►
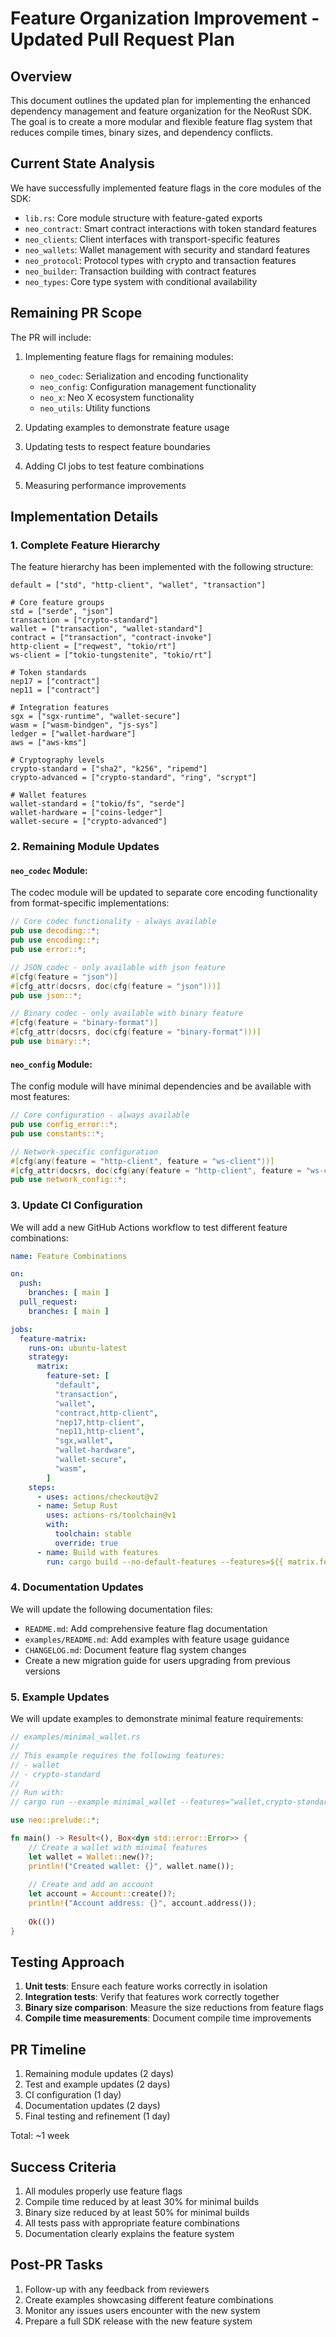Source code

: # Feature Organization Improvement - Updated Pull Request Plan

## Overview

This document outlines the updated plan for implementing the enhanced dependency management and feature organization for the NeoRust SDK. The goal is to create a more modular and flexible feature flag system that reduces compile times, binary sizes, and dependency conflicts.

## Current State Analysis

We have successfully implemented feature flags in the core modules of the SDK:

- `lib.rs`: Core module structure with feature-gated exports
- `neo_contract`: Smart contract interactions with token standard features
- `neo_clients`: Client interfaces with transport-specific features
- `neo_wallets`: Wallet management with security and standard features
- `neo_protocol`: Protocol types with crypto and transaction features
- `neo_builder`: Transaction building with contract features
- `neo_types`: Core type system with conditional availability

## Remaining PR Scope

The PR will include:

1. Implementing feature flags for remaining modules:
   - `neo_codec`: Serialization and encoding functionality
   - `neo_config`: Configuration management functionality
   - `neo_x`: Neo X ecosystem functionality
   - `neo_utils`: Utility functions

2. Updating examples to demonstrate feature usage
3. Updating tests to respect feature boundaries
4. Adding CI jobs to test feature combinations
5. Measuring performance improvements

## Implementation Details

### 1. Complete Feature Hierarchy

The feature hierarchy has been implemented with the following structure:

```
default = ["std", "http-client", "wallet", "transaction"]

# Core feature groups
std = ["serde", "json"]
transaction = ["crypto-standard"]
wallet = ["transaction", "wallet-standard"]
contract = ["transaction", "contract-invoke"]
http-client = ["reqwest", "tokio/rt"]
ws-client = ["tokio-tungstenite", "tokio/rt"]

# Token standards
nep17 = ["contract"]
nep11 = ["contract"]

# Integration features
sgx = ["sgx-runtime", "wallet-secure"]
wasm = ["wasm-bindgen", "js-sys"]
ledger = ["wallet-hardware"]
aws = ["aws-kms"]

# Cryptography levels
crypto-standard = ["sha2", "k256", "ripemd"]
crypto-advanced = ["crypto-standard", "ring", "scrypt"]

# Wallet features
wallet-standard = ["tokio/fs", "serde"]
wallet-hardware = ["coins-ledger"]
wallet-secure = ["crypto-advanced"]
```

### 2. Remaining Module Updates

#### `neo_codec` Module:

The codec module will be updated to separate core encoding functionality from format-specific implementations:

```rust
// Core codec functionality - always available
pub use decoding::*;
pub use encoding::*;
pub use error::*;

// JSON codec - only available with json feature
#[cfg(feature = "json")]
#[cfg_attr(docsrs, doc(cfg(feature = "json")))]
pub use json::*;

// Binary codec - only available with binary feature
#[cfg(feature = "binary-format")]
#[cfg_attr(docsrs, doc(cfg(feature = "binary-format")))]
pub use binary::*;
```

#### `neo_config` Module:

The config module will have minimal dependencies and be available with most features:

```rust
// Core configuration - always available
pub use config_error::*;
pub use constants::*;

// Network-specific configuration
#[cfg(any(feature = "http-client", feature = "ws-client"))]
#[cfg_attr(docsrs, doc(cfg(any(feature = "http-client", feature = "ws-client"))))]
pub use network_config::*;
```

### 3. Update CI Configuration

We will add a new GitHub Actions workflow to test different feature combinations:

```yaml
name: Feature Combinations

on:
  push:
    branches: [ main ]
  pull_request:
    branches: [ main ]

jobs:
  feature-matrix:
    runs-on: ubuntu-latest
    strategy:
      matrix:
        feature-set: [
          "default",
          "transaction",
          "wallet",
          "contract,http-client",
          "nep17,http-client",
          "nep11,http-client",
          "sgx,wallet",
          "wallet-hardware",
          "wallet-secure",
          "wasm",
        ]
    steps:
      - uses: actions/checkout@v2
      - name: Setup Rust
        uses: actions-rs/toolchain@v1
        with:
          toolchain: stable
          override: true
      - name: Build with features
        run: cargo build --no-default-features --features=${{ matrix.feature-set }}
```

### 4. Documentation Updates

We will update the following documentation files:

- `README.md`: Add comprehensive feature flag documentation
- `examples/README.md`: Add examples with feature usage guidance
- `CHANGELOG.md`: Document feature flag system changes
- Create a new migration guide for users upgrading from previous versions

### 5. Example Updates

We will update examples to demonstrate minimal feature requirements:

```rust
// examples/minimal_wallet.rs
//
// This example requires the following features:
// - wallet
// - crypto-standard
//
// Run with:
// cargo run --example minimal_wallet --features="wallet,crypto-standard"

use neo::prelude::*;

fn main() -> Result<(), Box<dyn std::error::Error>> {
    // Create a wallet with minimal features
    let wallet = Wallet::new()?;
    println!("Created wallet: {}", wallet.name());
    
    // Create and add an account
    let account = Account::create()?;
    println!("Account address: {}", account.address());
    
    Ok(())
}
```

## Testing Approach

1. **Unit tests**: Ensure each feature works correctly in isolation
2. **Integration tests**: Verify that features work correctly together
3. **Binary size comparison**: Measure the size reductions from feature flags
4. **Compile time measurements**: Document compile time improvements

## PR Timeline

1. Remaining module updates (2 days)
2. Test and example updates (2 days)
3. CI configuration (1 day)
4. Documentation updates (2 days)
5. Final testing and refinement (1 day)

Total: ~1 week

## Success Criteria

1. All modules properly use feature flags
2. Compile time reduced by at least 30% for minimal builds
3. Binary size reduced by at least 50% for minimal builds 
4. All tests pass with appropriate feature combinations
5. Documentation clearly explains the feature system

## Post-PR Tasks

1. Follow-up with any feedback from reviewers
2. Create examples showcasing different feature combinations
3. Monitor any issues users encounter with the new system
4. Prepare a full SDK release with the new feature system 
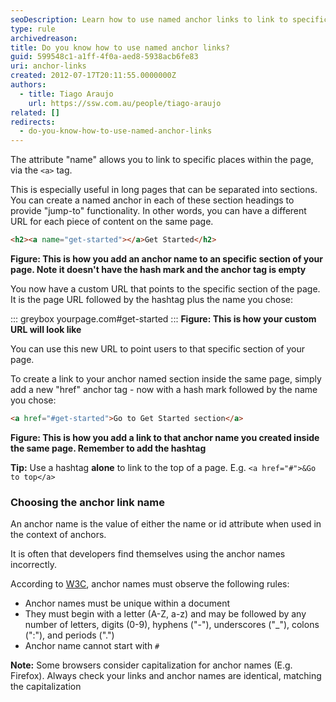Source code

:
 ```yaml
---
seoDescription: Learn how to use named anchor links to link to specific places within a page, providing "jump-to" functionality and customizable URLs.
type: rule
archivedreason:
title: Do you know how to use named anchor links?
guid: 599548c1-a1ff-4f0a-aed8-5938acb6fe83
uri: anchor-links
created: 2012-07-17T20:11:55.0000000Z
authors:
  - title: Tiago Araujo
    url: https://ssw.com.au/people/tiago-araujo
related: []
redirects:
  - do-you-know-how-to-use-named-anchor-links
---
```


The attribute "name" allows you to link to specific places within the page, via the `<a>` tag.

This is especially useful in long pages that can be separated into sections. You can create a named anchor in each of these section headings to provide "jump-to" functionality. In other words, you can have a different URL for each piece of content on the same page.

<!--endintro-->

```html
<h2><a name="get-started"></a>Get Started</h2>
```

**Figure: This is how you add an anchor name to an specific section of your page. Note it doesn't have the hash mark and the anchor tag is empty**

You now have a custom URL that points to the specific section of the page. It is the page URL followed by the hashtag plus the name you chose:

::: greybox
yourpage.com#get-started
:::
**Figure: This is how your custom URL will look like**

You can use this new URL to point users to that specific section of your page.

To create a link to your anchor named section inside the same page, simply add a new "href" anchor tag - now with a hash mark followed by the name you chose:

```html
<a href="#get-started">Go to Get Started section</a>
```

**Figure: This is how you add a link to that anchor name you created inside the same page. Remember to add the hashtag**

**Tip:** Use a hashtag **alone** to link to the top of a page. E.g. `<a href="#">&Go to top</a>`

### Choosing the anchor link name

An anchor name is the value of either the name or id attribute when used in the context of anchors.

It is often that developers find themselves using the anchor names incorrectly.

According to [W3C](https://www.w3.org/TR/REC-html40/struct/links.html), anchor names must observe the following rules:

* Anchor names must be unique within a document
* They must begin with a letter (A-Z, a-z) and may be followed by any number of letters, digits (0-9), hyphens ("-"), underscores ("_"), colons (":"), and periods (".")
* Anchor name cannot start with `#`

**Note:** Some browsers consider capitalization for anchor names (E.g. Firefox). Always check your links and anchor names are identical, matching the capitalization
◄
Quote the preceding records in their entirety, excluding every picture.

Source code

: # Feature Organization Improvement - Updated Pull Request Plan

## Overview

This document outlines the updated plan for implementing the enhanced dependency management and feature organization for the NeoRust SDK. The goal is to create a more modular and flexible feature flag system that reduces compile times, binary sizes, and dependency conflicts.

## Current State Analysis

We have successfully implemented feature flags in the core modules of the SDK:

- `lib.rs`: Core module structure with feature-gated exports
- `neo_contract`: Smart contract interactions with token standard features
- `neo_clients`: Client interfaces with transport-specific features
- `neo_wallets`: Wallet management with security and standard features
- `neo_protocol`: Protocol types with crypto and transaction features
- `neo_builder`: Transaction building with contract features
- `neo_types`: Core type system with conditional availability

## Remaining PR Scope

The PR will include:

1. Implementing feature flags for remaining modules:
   - `neo_codec`: Serialization and encoding functionality
   - `neo_config`: Configuration management functionality
   - `neo_x`: Neo X ecosystem functionality
   - `neo_utils`: Utility functions

2. Updating examples to demonstrate feature usage
3. Updating tests to respect feature boundaries
4. Adding CI jobs to test feature combinations
5. Measuring performance improvements

## Implementation Details

### 1. Complete Feature Hierarchy

The feature hierarchy has been implemented with the following structure:

```
default = ["std", "http-client", "wallet", "transaction"]

# Core feature groups
std = ["serde", "json"]
transaction = ["crypto-standard"]
wallet = ["transaction", "wallet-standard"]
contract = ["transaction", "contract-invoke"]
http-client = ["reqwest", "tokio/rt"]
ws-client = ["tokio-tungstenite", "tokio/rt"]

# Token standards
nep17 = ["contract"]
nep11 = ["contract"]

# Integration features
sgx = ["sgx-runtime", "wallet-secure"]
wasm = ["wasm-bindgen", "js-sys"]
ledger = ["wallet-hardware"]
aws = ["aws-kms"]

# Cryptography levels
crypto-standard = ["sha2", "k256", "ripemd"]
crypto-advanced = ["crypto-standard", "ring", "scrypt"]

# Wallet features
wallet-standard = ["tokio/fs", "serde"]
wallet-hardware = ["coins-ledger"]
wallet-secure = ["crypto-advanced"]
```

### 2. Remaining Module Updates

#### `neo_codec` Module:

The codec module will be updated to separate core encoding functionality from format-specific implementations:

```rust
// Core codec functionality - always available
pub use decoding::*;
pub use encoding::*;
pub use error::*;

// JSON codec - only available with json feature
#[cfg(feature = "json")]
#[cfg_attr(docsrs, doc(cfg(feature = "json")))]
pub use json::*;

// Binary codec - only available with binary feature
#[cfg(feature = "binary-format")]
#[cfg_attr(docsrs, doc(cfg(feature = "binary-format")))]
pub use binary::*;
```

#### `neo_config` Module:

The config module will have minimal dependencies and be available with most features:

```rust
// Core configuration - always available
pub use config_error::*;
pub use constants::*;

// Network-specific configuration
#[cfg(any(feature = "http-client", feature = "ws-client"))]
#[cfg_attr(docsrs, doc(cfg(any(feature = "http-client", feature = "ws-client"))))]
pub use network_config::*;
```

### 3. Update CI Configuration

We will add a new GitHub Actions workflow to test different feature combinations:

```yaml
name: Feature Combinations

on:
  push:
    branches: [ main ]
  pull_request:
    branches: [ main ]

jobs:
  feature-matrix:
    runs-on: ubuntu-latest
    strategy:
      matrix:
        feature-set: [
          "default",
          "transaction",
          "wallet",
          "contract,http-client",
          "nep17,http-client",
          "nep11,http-client",
          "sgx,wallet",
          "wallet-hardware",
          "wallet-secure",
          "wasm",
        ]
    steps:
      - uses: actions/checkout@v2
      - name: Setup Rust
        uses: actions-rs/toolchain@v1
        with:
          toolchain: stable
          override: true
      - name: Build with features
        run: cargo build --no-default-features --features=${{ matrix.feature-set }}
```

### 4. Documentation Updates

We will update the following documentation files:

- `README.md`: Add comprehensive feature flag documentation
- `examples/README.md`: Add examples with feature usage guidance
- `CHANGELOG.md`: Document feature flag system changes
- Create a new migration guide for users upgrading from previous versions

### 5. Example Updates

We will update examples to demonstrate minimal feature requirements:

```rust
// examples/minimal_wallet.rs
//
// This example requires the following features:
// - wallet
// - crypto-standard
//
// Run with:
// cargo run --example minimal_wallet --features="wallet,crypto-standard"

use neo::prelude::*;

fn main() -> Result<(), Box<dyn std::error::Error>> {
    // Create a wallet with minimal features
    let wallet = Wallet::new()?;
    println!("Created wallet: {}", wallet.name());
    
    // Create and add an account
    let account = Account::create()?;
    println!("Account address: {}", account.address());
    
    Ok(())
}
```

## Testing Approach

1. **Unit tests**: Ensure each feature works correctly in isolation
2. **Integration tests**: Verify that features work correctly together
3. **Binary size comparison**: Measure the size reductions from feature flags
4. **Compile time measurements**: Document compile time improvements

## PR Timeline

1. Remaining module updates (2 days)
2. Test and example updates (2 days)
3. CI configuration (1 day)
4. Documentation updates (2 days)
5. Final testing and refinement (1 day)

Total: ~1 week

## Success Criteria

1. All modules properly use feature flags
2. Compile time reduced by at least 30% for minimal builds
3. Binary size reduced by at least 50% for minimal builds 
4. All tests pass with appropriate feature combinations
5. Documentation clearly explains the feature system

## Post-PR Tasks

1. Follow-up with any feedback from reviewers
2. Create examples showcasing different feature combinations
3. Monitor any issues users encounter with the new system
4. Prepare a full SDK release with the new feature system 
Source code

:
 ```yaml
---
seoDescription: Learn how to use named anchor links to link to specific places within a page, providing "jump-to" functionality and customizable URLs.
type: rule
archivedreason:
title: Do you know how to use named anchor links?
guid: 599548c1-a1ff-4f0a-aed8-5938acb6fe83
uri: anchor-links
created: 2012-07-17T20:11:55.0000000Z
authors:
  - title: Tiago Araujo
    url: https://ssw.com.au/people/tiago-araujo
related: []
redirects:
  - do-you-know-how-to-use-named-anchor-links
---
```


The attribute "name" allows you to link to specific places within the page, via the `<a>` tag.

This is especially useful in long pages that can be separated into sections. You can create a named anchor in each of these section headings to provide "jump-to" functionality. In other words, you can have a different URL for each piece of content on the same page.

<!--endintro-->

```html
<h2><a name="get-started"></a>Get Started</h2>
```

**Figure: This is how you add an anchor name to an specific section of your page. Note it doesn't have the hash mark and the anchor tag is empty**

You now have a custom URL that points to the specific section of the page. It is the page URL followed by the hashtag plus the name you chose:

::: greybox
yourpage.com#get-started
:::
**Figure: This is how your custom URL will look like**

You can use this new URL to point users to that specific section of your page.

To create a link to your anchor named section inside the same page, simply add a new "href" anchor tag - now with a hash mark followed by the name you chose:

```html
<a href="#get-started">Go to Get Started section</a>
```

**Figure: This is how you add a link to that anchor name you created inside the same page. Remember to add the hashtag**

**Tip:** Use a hashtag **alone** to link to the top of a page. E.g. `<a href="#">&Go to top</a>`

### Choosing the anchor link name

An anchor name is the value of either the name or id attribute when used in the context of anchors.

It is often that developers find themselves using the anchor names incorrectly.

According to [W3C](https://www.w3.org/TR/REC-html40/struct/links.html), anchor names must observe the following rules:

* Anchor names must be unique within a document
* They must begin with a letter (A-Z, a-z) and may be followed by any number of letters, digits (0-9), hyphens ("-"), underscores ("_"), colons (":"), and periods (".")
* Anchor name cannot start with `#`

**Note:** Some browsers consider capitalization for anchor names (E.g. Firefox). Always check your links and anchor names are identical, matching the capitalization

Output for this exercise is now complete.